An MCA or Merchant Cash Advance is a type of alternative financing offered by lenders to business owners who may not qualify for traditional bank loans. The cash total of an MCA is based on a percentage calculation of the business’s future revenue or receivables and provides fast access to capital. MCA transactions are typically structured as a lump sum payment to the merchant, with the lender receiving a portion of the business’s daily sales for repayment. The MCA industry is not highly regulated, and, in fact, these lenders aren’t obligated to follow usury laws because, technically, a merchant cash advance is not a loan. It’s a purchase of future receivables.
During the global economic downturn of 2008, merchant cash advances were one of many sectors to undergo significant change.

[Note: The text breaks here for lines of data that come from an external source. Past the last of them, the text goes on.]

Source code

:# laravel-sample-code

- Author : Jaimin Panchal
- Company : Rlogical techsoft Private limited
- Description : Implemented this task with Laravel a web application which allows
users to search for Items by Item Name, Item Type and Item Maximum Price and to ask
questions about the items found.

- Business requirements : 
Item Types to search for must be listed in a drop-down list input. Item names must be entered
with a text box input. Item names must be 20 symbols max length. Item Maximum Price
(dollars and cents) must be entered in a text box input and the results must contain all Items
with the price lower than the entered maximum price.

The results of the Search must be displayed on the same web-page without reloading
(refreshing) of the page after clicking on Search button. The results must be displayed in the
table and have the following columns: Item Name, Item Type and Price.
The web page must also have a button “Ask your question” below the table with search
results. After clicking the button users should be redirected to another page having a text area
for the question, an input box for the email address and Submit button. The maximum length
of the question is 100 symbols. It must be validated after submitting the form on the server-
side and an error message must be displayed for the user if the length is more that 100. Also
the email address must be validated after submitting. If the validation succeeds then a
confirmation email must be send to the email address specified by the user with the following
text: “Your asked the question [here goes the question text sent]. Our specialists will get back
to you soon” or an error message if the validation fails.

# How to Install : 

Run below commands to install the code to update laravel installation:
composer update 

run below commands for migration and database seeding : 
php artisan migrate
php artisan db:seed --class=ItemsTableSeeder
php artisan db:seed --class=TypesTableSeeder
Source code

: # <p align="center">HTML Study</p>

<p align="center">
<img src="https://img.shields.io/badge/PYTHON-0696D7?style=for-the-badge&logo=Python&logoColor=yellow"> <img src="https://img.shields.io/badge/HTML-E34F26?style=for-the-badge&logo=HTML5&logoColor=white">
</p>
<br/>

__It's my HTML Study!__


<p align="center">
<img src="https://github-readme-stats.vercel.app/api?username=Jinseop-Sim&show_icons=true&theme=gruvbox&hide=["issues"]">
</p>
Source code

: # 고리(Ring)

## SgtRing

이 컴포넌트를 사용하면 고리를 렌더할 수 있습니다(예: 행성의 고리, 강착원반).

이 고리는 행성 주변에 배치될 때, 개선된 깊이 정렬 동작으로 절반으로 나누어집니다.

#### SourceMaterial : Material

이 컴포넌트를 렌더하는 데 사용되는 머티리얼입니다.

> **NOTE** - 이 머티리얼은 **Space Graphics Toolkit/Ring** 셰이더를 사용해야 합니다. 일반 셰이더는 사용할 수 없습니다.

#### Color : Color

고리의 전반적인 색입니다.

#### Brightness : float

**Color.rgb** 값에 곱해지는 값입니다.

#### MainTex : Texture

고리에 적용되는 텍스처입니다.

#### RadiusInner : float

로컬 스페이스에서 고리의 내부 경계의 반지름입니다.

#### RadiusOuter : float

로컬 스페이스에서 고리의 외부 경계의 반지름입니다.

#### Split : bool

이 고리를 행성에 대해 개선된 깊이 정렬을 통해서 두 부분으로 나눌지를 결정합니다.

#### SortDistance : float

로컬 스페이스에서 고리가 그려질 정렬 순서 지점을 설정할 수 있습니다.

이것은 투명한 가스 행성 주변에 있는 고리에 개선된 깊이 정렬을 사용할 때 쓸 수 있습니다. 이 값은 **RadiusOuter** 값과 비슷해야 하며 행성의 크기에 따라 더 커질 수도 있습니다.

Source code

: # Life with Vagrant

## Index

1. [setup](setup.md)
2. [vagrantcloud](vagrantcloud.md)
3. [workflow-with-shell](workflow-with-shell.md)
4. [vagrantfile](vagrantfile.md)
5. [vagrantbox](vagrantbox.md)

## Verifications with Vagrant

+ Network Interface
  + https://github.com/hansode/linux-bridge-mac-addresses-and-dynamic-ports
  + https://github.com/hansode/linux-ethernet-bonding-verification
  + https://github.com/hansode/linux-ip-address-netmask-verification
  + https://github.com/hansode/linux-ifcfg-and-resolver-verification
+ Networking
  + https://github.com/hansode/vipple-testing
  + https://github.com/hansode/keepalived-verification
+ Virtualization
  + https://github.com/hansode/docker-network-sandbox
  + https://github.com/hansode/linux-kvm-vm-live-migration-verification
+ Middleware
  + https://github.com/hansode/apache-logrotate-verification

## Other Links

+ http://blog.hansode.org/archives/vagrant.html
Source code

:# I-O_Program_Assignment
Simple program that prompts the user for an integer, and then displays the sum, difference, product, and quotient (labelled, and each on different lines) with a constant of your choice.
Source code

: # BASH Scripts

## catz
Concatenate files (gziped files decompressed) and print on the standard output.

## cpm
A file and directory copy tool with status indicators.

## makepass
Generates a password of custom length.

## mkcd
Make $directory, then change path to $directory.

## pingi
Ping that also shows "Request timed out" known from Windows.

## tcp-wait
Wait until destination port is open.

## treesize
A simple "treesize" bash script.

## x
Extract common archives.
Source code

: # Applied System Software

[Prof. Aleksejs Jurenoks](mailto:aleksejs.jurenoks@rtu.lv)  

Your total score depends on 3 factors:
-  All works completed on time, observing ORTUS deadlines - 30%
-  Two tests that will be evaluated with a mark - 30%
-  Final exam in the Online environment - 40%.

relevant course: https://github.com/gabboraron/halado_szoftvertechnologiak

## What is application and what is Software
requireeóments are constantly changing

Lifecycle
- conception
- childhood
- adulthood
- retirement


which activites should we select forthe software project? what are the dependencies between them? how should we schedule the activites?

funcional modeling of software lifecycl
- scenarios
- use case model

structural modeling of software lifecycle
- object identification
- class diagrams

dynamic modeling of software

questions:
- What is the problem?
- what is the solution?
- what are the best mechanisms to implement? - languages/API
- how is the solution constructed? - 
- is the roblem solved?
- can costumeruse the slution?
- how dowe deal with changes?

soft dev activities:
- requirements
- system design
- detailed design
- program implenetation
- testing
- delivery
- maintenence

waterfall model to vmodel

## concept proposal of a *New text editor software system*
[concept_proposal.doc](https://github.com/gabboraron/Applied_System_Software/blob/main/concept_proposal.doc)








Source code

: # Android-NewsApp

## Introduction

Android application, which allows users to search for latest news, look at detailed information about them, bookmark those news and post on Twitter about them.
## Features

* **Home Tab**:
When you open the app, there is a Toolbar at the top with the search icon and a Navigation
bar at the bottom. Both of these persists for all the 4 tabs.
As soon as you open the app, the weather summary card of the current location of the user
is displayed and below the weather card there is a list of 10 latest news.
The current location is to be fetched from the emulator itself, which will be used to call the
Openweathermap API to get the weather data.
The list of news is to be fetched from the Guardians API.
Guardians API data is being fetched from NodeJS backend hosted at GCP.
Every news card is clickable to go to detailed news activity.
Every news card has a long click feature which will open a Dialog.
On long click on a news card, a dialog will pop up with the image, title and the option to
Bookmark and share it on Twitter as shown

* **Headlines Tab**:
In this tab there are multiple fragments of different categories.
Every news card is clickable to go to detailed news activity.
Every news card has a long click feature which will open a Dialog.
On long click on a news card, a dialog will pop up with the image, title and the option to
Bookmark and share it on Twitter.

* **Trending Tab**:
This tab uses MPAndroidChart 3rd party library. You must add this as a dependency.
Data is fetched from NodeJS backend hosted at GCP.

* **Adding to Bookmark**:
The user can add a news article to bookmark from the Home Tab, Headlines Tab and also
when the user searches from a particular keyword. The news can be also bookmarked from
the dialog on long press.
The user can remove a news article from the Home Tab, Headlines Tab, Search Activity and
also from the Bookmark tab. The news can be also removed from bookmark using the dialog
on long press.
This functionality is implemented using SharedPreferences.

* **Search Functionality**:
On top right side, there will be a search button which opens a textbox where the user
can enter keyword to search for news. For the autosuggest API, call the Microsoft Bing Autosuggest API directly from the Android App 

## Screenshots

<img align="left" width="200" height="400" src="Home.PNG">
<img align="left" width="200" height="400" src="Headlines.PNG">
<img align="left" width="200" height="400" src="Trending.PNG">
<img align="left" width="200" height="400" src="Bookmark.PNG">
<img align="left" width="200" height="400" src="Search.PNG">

MCAs stepped in to fill the gap left by traditional banks’ reluctance to lend after the economic downturn by providing short-term funding to struggling businesses. After the Great Recession, it became harder to get traditional small business loans because banks tightened their lending rules. Adaptations in the lending industry in response to the economic downturn have contributed to the sustained growth of merchant cash advances.
In the 2010s, merchant cash advances (MCAs) continued to grow as larger lending institutions started providing MCAs and other alternative forms of financing.
There is tremendous competition in the MCA industry, with lenders who operate in the merchant cash advance realm working with brokers and funders who are all vying for the same business.
The merchant cash advance industry has been under scrutiny in recent years for its questionable practices. Many MCA companies have been accused of manipulating their clients and competing with each other in unethical ways.
One of the most common tactics used by MCA companies is to offer loans with high-interest rates and hidden fees. These high-interest rates can make it difficult for businesses to repay the loan, leading to a cycle of debt that can be hard to break out of. Additionally, some MCA companies have been known to offer loans without fully disclosing the terms and conditions, leaving borrowers unaware of what they are signing up for.
Another tactic used by some MCA companies is to compete unfairly with each other by offering lower rates than their competitors. This can lead to a race-to-the-bottom mentality where businesses are forced into taking out loans from the lowest bidder regardless of their creditworthiness or financial situation.
Finally, some MCA companies have been known to engage in predatory lending practices, such as targeting vulnerable populations or offering loans without conducting proper due diligence on potential borrowers. This can leave businesses in an even worse financial position than before they took out the loan.